Information ::

>>>>

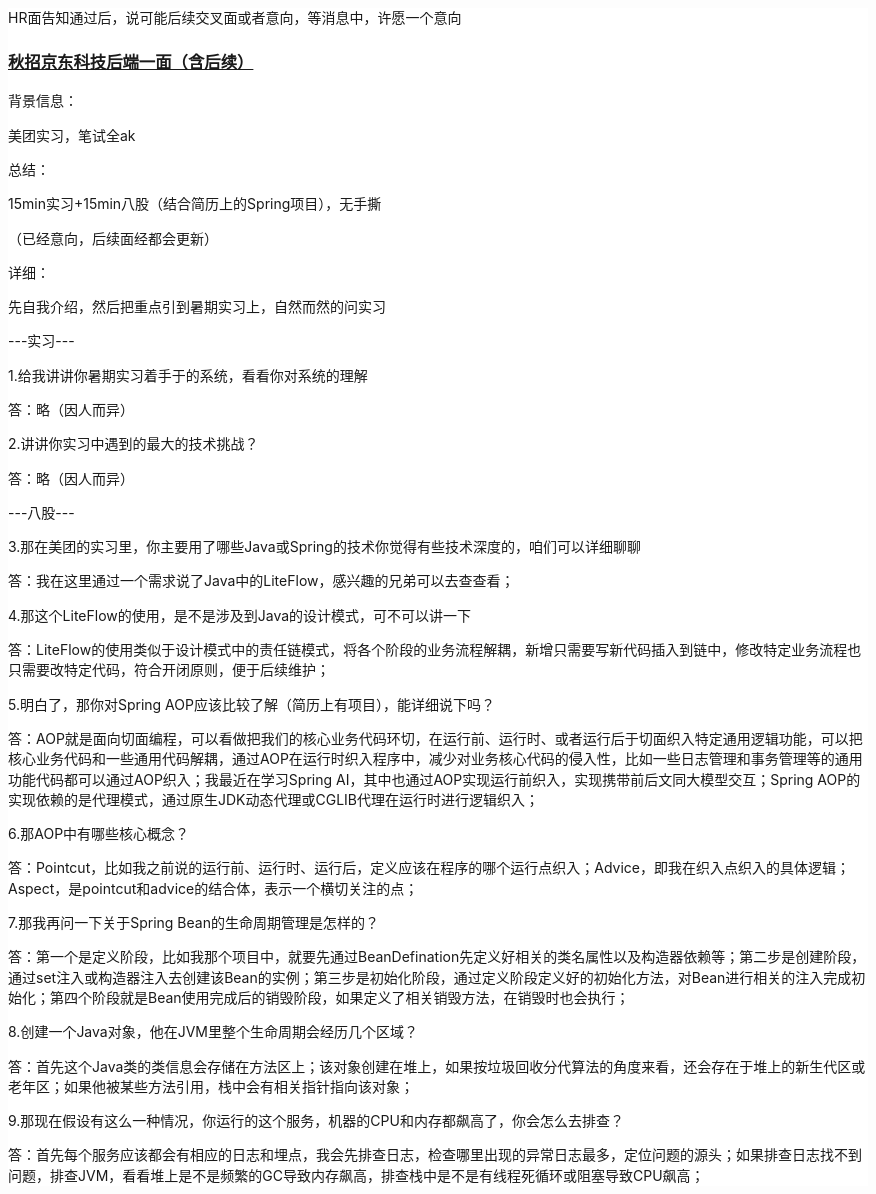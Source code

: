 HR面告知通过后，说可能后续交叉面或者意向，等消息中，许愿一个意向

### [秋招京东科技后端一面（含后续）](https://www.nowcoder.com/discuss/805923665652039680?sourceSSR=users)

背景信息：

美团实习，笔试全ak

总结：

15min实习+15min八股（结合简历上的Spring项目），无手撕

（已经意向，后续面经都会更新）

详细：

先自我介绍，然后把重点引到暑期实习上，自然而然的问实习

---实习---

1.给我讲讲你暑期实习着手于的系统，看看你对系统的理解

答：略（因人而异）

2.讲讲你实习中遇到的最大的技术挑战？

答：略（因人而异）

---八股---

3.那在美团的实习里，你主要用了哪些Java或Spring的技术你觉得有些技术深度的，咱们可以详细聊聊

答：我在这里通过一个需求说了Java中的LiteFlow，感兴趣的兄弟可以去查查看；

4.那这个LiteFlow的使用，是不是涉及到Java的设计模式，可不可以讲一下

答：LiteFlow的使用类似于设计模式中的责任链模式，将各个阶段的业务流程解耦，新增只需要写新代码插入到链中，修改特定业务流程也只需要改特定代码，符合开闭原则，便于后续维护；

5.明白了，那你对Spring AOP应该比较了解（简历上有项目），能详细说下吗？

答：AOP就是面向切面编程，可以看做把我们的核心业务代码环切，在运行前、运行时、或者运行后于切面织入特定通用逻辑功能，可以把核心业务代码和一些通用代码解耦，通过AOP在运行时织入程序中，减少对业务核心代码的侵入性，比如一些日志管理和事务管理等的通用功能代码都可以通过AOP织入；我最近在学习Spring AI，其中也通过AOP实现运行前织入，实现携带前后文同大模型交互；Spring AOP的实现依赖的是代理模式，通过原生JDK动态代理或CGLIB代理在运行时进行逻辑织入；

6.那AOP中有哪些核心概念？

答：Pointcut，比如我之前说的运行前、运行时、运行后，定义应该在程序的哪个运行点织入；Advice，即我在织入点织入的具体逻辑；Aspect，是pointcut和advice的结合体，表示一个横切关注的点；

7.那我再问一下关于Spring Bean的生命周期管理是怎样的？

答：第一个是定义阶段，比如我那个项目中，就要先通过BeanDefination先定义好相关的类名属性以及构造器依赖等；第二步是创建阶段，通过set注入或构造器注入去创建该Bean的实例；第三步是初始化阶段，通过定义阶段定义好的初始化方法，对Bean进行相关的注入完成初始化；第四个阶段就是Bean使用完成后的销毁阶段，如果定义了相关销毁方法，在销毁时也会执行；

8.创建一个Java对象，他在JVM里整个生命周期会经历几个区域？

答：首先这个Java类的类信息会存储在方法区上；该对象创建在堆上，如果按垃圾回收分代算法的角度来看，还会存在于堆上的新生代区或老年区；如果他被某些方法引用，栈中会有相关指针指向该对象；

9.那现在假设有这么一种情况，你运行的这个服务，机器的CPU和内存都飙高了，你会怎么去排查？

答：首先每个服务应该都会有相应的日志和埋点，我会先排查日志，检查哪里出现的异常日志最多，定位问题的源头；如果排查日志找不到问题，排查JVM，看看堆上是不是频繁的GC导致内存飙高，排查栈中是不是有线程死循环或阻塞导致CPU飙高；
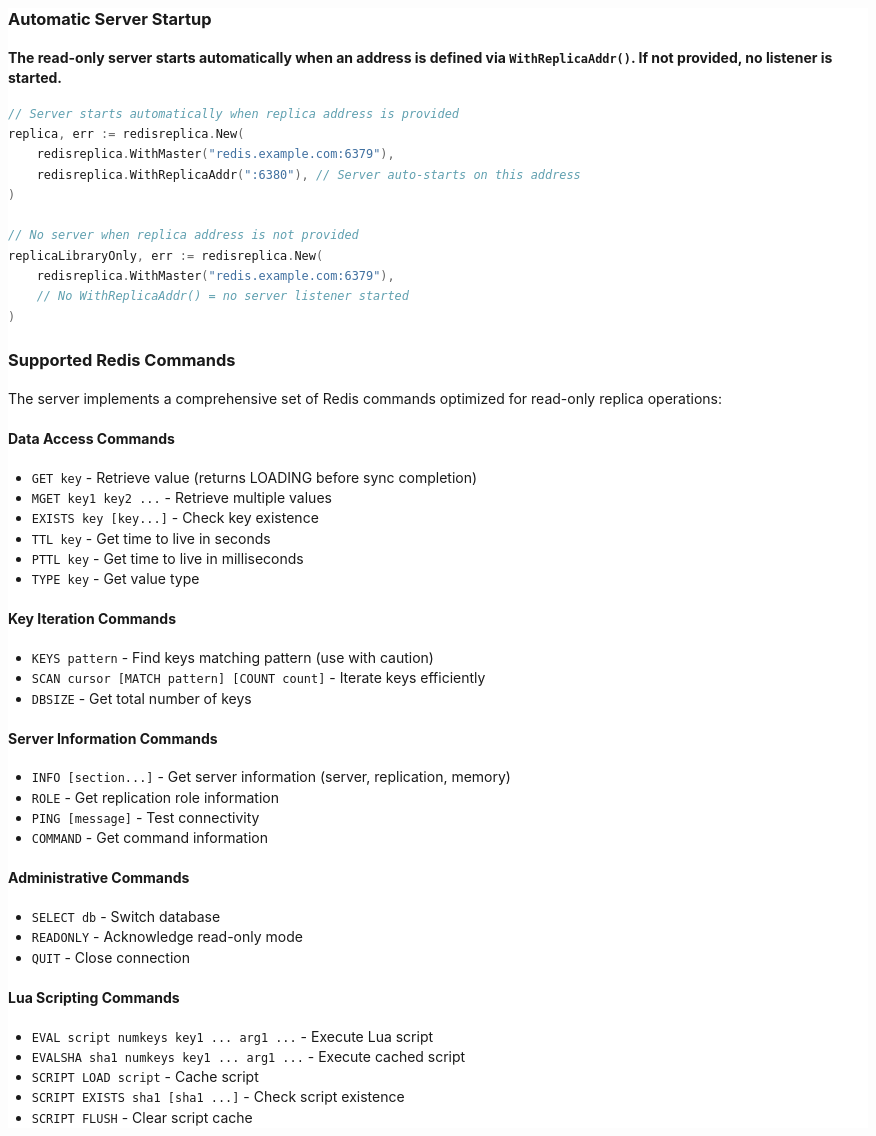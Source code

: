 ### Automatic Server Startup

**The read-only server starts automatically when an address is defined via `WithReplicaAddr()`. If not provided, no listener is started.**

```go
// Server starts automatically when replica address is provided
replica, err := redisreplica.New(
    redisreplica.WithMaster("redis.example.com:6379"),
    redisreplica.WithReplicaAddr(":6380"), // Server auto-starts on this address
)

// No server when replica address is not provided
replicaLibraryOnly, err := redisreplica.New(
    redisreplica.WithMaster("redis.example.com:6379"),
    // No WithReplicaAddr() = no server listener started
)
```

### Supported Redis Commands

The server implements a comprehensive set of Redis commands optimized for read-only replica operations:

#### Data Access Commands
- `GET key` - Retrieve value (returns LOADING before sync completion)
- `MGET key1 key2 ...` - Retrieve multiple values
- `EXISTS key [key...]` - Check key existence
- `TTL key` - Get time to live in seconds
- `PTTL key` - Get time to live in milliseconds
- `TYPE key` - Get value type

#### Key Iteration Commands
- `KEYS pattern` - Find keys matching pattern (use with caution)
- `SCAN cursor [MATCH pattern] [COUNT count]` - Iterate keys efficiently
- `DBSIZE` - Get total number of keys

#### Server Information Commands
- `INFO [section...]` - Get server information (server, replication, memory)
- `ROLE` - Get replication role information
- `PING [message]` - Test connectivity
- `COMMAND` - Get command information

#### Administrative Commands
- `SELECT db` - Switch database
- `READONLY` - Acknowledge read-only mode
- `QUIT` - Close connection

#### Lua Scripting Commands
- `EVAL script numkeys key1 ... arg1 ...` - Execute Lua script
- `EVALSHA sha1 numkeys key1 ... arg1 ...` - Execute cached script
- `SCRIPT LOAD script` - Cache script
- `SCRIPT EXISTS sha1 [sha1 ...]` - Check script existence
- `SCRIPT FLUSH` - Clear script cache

<<<<
>>>>

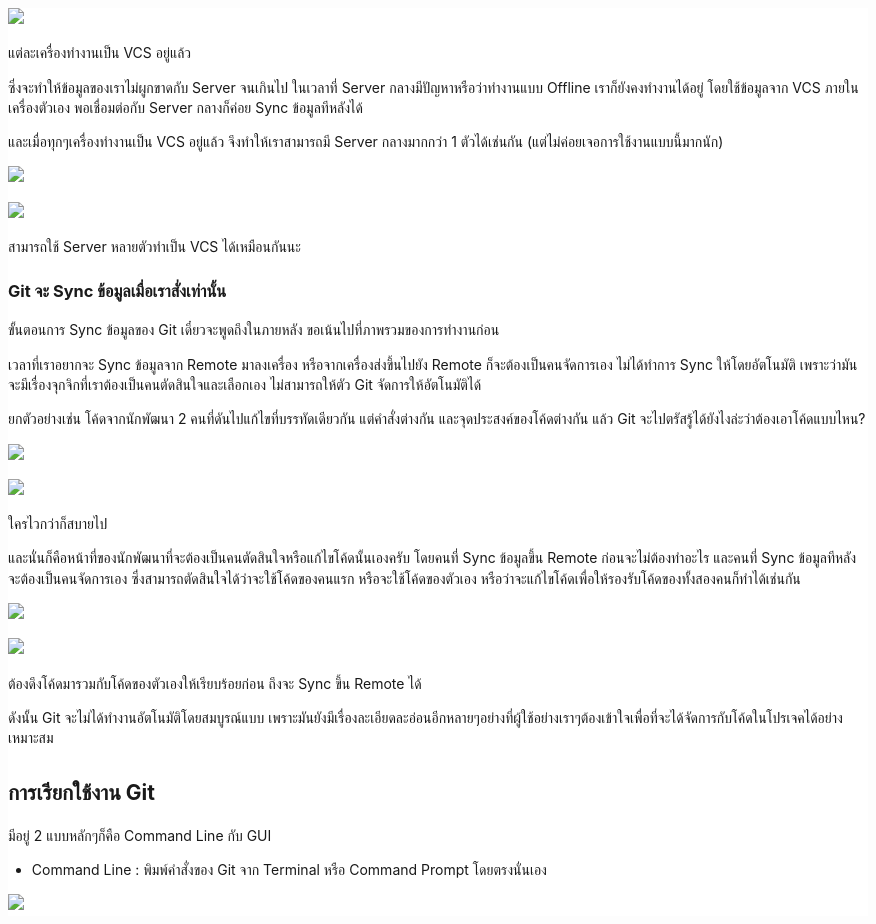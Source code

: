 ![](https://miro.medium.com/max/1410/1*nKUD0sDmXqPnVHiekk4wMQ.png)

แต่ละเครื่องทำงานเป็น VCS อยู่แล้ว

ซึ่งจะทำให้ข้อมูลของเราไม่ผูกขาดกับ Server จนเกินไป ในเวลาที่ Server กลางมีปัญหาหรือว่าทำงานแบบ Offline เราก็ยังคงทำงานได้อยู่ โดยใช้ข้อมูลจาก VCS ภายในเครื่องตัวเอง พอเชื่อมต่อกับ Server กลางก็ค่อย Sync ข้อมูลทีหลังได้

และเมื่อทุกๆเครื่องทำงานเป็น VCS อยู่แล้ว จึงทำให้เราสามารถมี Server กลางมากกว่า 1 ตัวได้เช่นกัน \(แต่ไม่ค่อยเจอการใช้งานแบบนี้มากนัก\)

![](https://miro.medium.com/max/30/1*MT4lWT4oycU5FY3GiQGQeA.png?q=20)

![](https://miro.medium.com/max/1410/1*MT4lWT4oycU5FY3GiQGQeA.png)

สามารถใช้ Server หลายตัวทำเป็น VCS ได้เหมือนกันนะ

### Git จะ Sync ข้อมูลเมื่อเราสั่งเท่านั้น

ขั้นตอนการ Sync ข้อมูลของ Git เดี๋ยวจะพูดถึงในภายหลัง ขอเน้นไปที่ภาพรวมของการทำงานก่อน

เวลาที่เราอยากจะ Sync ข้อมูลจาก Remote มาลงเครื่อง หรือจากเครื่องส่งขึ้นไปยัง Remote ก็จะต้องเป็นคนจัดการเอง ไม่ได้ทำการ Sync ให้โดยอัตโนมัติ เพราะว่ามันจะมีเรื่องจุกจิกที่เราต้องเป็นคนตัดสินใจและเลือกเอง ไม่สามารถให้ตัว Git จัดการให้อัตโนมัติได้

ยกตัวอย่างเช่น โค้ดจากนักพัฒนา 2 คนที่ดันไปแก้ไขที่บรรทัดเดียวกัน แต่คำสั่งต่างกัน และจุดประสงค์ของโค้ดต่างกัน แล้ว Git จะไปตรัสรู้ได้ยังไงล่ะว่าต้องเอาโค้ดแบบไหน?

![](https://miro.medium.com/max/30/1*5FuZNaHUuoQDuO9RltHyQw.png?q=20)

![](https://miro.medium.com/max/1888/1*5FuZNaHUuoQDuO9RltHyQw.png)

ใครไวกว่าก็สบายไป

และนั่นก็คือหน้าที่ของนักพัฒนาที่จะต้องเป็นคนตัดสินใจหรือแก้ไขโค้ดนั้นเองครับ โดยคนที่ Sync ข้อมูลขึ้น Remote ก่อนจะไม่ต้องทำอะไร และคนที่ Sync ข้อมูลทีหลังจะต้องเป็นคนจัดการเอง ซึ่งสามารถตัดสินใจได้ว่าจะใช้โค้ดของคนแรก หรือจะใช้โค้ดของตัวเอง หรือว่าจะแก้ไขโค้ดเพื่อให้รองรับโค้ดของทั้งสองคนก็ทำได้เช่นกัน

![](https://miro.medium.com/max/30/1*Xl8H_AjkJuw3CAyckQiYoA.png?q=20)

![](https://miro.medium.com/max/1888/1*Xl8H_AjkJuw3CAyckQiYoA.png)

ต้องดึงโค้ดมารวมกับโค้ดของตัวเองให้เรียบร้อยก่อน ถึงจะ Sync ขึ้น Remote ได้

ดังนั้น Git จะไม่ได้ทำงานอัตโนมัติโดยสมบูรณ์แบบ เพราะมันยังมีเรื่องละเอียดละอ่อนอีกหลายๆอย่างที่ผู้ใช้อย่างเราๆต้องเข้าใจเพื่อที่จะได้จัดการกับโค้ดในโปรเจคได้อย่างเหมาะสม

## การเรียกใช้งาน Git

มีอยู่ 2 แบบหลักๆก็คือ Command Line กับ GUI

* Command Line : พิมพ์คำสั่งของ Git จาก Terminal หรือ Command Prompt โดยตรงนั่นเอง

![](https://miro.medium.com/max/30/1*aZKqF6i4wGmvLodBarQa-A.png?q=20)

<<<<

Work order ::
Across the whole listing, show each line where the word "automatically" occurs.

Task solution ::
**The read-only server starts automatically when an address is defined via `WithReplicaAddr()`. If not provided, no listener is started.**
// Server starts automatically when replica address is provided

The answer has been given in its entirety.